EXERCISE PROMPT: Go through the material below line by line and count those containing "rightarrow". Write the count and nothing more.

(RECORDS FOR THIS TASK Opens)

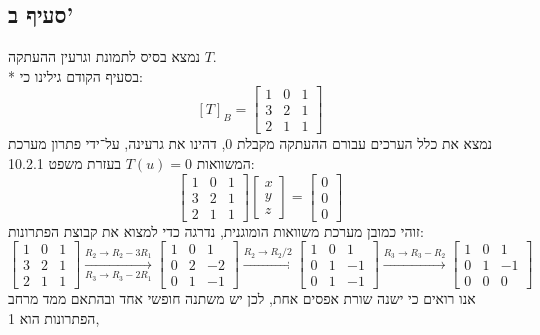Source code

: \documentclass[a4paper,10pt]{article}
\begin{document}
\begin{hebrew}
	\subsection{סעיף ב'}
	נמצא בסיס לתמונת וגרעין ההעתקה $T$. \\*
	בסעיף הקודם גילינו כי:
	\[
		{[T]}_B =
		\begin{bmatrix}
			1 & 0 & 1 \\
			3 & 2 & 1 \\
			2 & 1 & 1
		\end{bmatrix}
	\]
	נמצא את כלל הערכים עבורם ההעתקה מקבלת $0$, דהינו את גרעינה,
	על־ידי פתרון מערכת המשוואות $T(u) = 0$ בעזרת משפט 10.2.1:
	\[
		\begin{bmatrix}
			1 & 0 & 1 \\
			3 & 2 & 1 \\
			2 & 1 & 1
		\end{bmatrix}
		\begin{bmatrix} x \\ y \\ z \end{bmatrix}
		=
		\begin{bmatrix} 0 \\ 0 \\ 0 \end{bmatrix}
	\]
	זוהי כמובן מערכת משוואות הומוגנית, נדרגה כדי למצוא את קבוצת הפתרונות:
	\[
		\begin{bmatrix}
			1 & 0 & 1 \\
			3 & 2 & 1 \\
			2 & 1 & 1
		\end{bmatrix}
		\xrightarrow[R_3 \rightarrow R_3 - 2R_1]{R_2 \rightarrow R_2 - 3R_1}
		\begin{bmatrix}
			1 & 0 & 1 \\
			0 & 2 & -2 \\
			0 & 1 & -1
		\end{bmatrix}
		\xrightarrow{R_2 \rightarrow R_2 / 2}
		\begin{bmatrix}
			1 & 0 & 1 \\
			0 & 1 & -1 \\
			0 & 1 & -1
		\end{bmatrix}
		\xrightarrow{R_3 \rightarrow R_3 - R_2}
		\begin{bmatrix}
			1 & 0 & 1 \\
			0 & 1 & -1 \\
			0 & 0 & 0
		\end{bmatrix}
	\]
	אנו רואים כי ישנה שורת אפסים אחת,
	לכן יש משתנה חופשי אחד ובהתאם ממד מרחב הפתרונות הוא 1,

\end{hebrew}
\end{document}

(RECORDS FOR THIS TASK Closes)

SOLVED PROBLEM: 3